* [Data listing]
-----
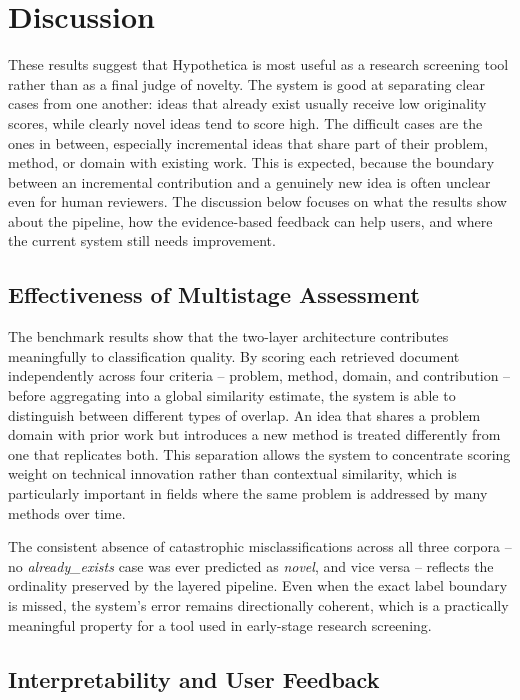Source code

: \section{Discussion}
\label{sec:discussion}

These results suggest that Hypothetica is most useful as a research screening tool rather than as a final judge of novelty. The system is good at separating clear cases from one another: ideas that already exist usually receive low originality scores, while clearly novel ideas tend to score high. The difficult cases are the ones in between, especially incremental ideas that share part of their problem, method, or domain with existing work. This is expected, because the boundary between an incremental contribution and a genuinely new idea is often unclear even for human reviewers. The discussion below focuses on what the results show about the pipeline, how the evidence-based feedback can help users, and where the current system still needs improvement.

\subsection{Effectiveness of Multistage Assessment}

The benchmark results show that the two-layer architecture contributes meaningfully to classification quality. By scoring each retrieved document independently across four criteria -- problem, method, domain, and contribution -- before aggregating into a global similarity estimate, the system is able to distinguish between different types of overlap. An idea that shares a problem domain with prior work but introduces a new method is treated differently from one that replicates both. This separation allows the system to concentrate scoring weight on technical innovation rather than contextual similarity, which is particularly important in fields where the same problem is addressed by many methods over time.

The consistent absence of catastrophic misclassifications across all three corpora -- no \textit{already\_exists} case was ever predicted as \textit{novel}, and vice versa -- reflects the ordinality preserved by the layered pipeline. Even when the exact label boundary is missed, the system's error remains directionally coherent, which is a practically meaningful property for a tool used in early-stage research screening.

\subsection{Interpretability and User Feedback}

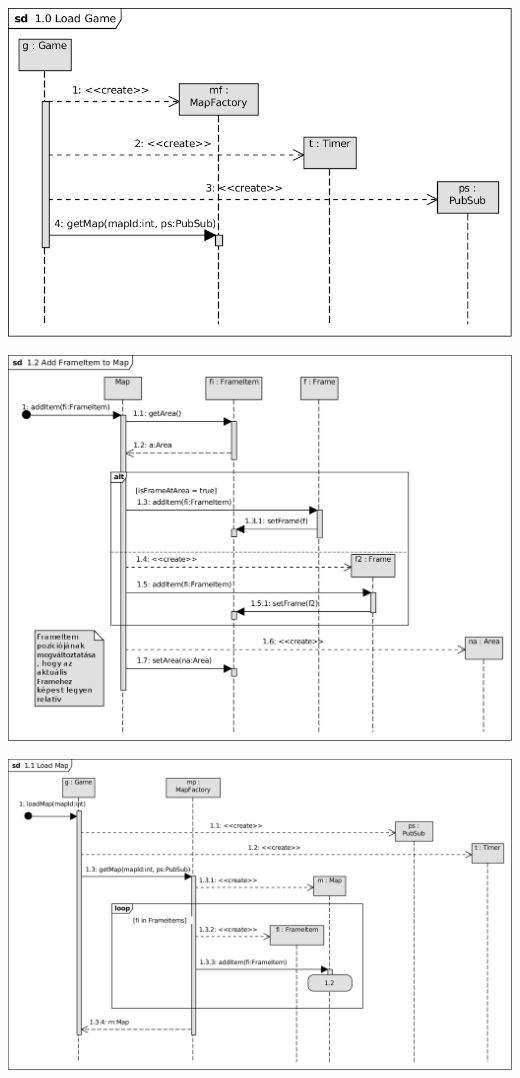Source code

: \begin{center}\includegraphics[scale=1]{resources/10LoadGame.png}\end{center}
\begin{center}\includegraphics[scale=0.8]{resources/12AddFrameItemtoMap.png}\end{center}
\begin{center}\includegraphics[scale=1, angle=-90]{resources/11LoadMap.png}\end{center}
-----
* [Problem requirements]
Your answer should be the lines of the records that include the word "center".

* [Exercise answer]
: \begin{center}\includegraphics[scale=1]{resources/10LoadGame.png}\end{center}
\begin{center}\includegraphics[scale=0.8]{resources/12AddFrameItemtoMap.png}\end{center}
\begin{center}\includegraphics[scale=1, angle=-90]{resources/11LoadMap.png}\end{center}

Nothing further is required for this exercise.